GLEN ALLEN, Va. – Republican vice presidential candidate Paul Ryan adopted a populist tone on Friday as he accused big government and big business of trying to “rig the rules” against the middle class.
“It’s the people who are politically connected, it’s the people who have access to Washington that get the breaks. Well, no more,” the House member from Wisconsin told an enthusiastic crowd of more than 2,000 at a high school gym in central Virginia.
“We don’t want to pick winners and loses in Washington, we want you to keep more of your own hard-earned dollars. Hardworking taxpayers should be treated fairly and it should be based on whether they’re good, whether they work hard and not who they know in Washington. That’s entrepreneurialism. That’s free enterprise.”

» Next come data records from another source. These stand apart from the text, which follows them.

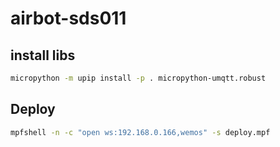 # airbot-sds011

## install libs

```bash
micropython -m upip install -p . micropython-umqtt.robust
```



## Deploy

```bash
mpfshell -n -c "open ws:192.168.0.166,wemos" -s deploy.mpf
```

While presumptive GOP nominee Mitt Romney frequently blasts the Obama administration for its failed investment in the solar-energy company Solyndra, it’s more often to suggest that the president doesn’t understand free enterprise.
Ryan took that message in a different direction by suggesting collusion between big business and big government—an argument more often made by Democrats, who blame deregulation for the economic crisis.
His rhetoric also was similar to that used by Romney’s rivals in the Republican primary, such as Rep. Michele Bachmann of Minnesota and Texas Gov. Rick Perry. Romney has shown little inclination to impose further regulation on Wall Street, suggesting that the Dodd-Frank financial reform law merely hurt community banks.
Ryan was in full-throated attack mode at the event as he laid the blame for gridlock and division in Washington at the president’s feet.
"I’ve served with three presidents since I have been in Congress. This is the most-partisan atmosphere I have ever seen. This is not uniting, this is dividing,” Ryan said, as he praised Romney for working with a Democratic legislature as governor of Massachusetts.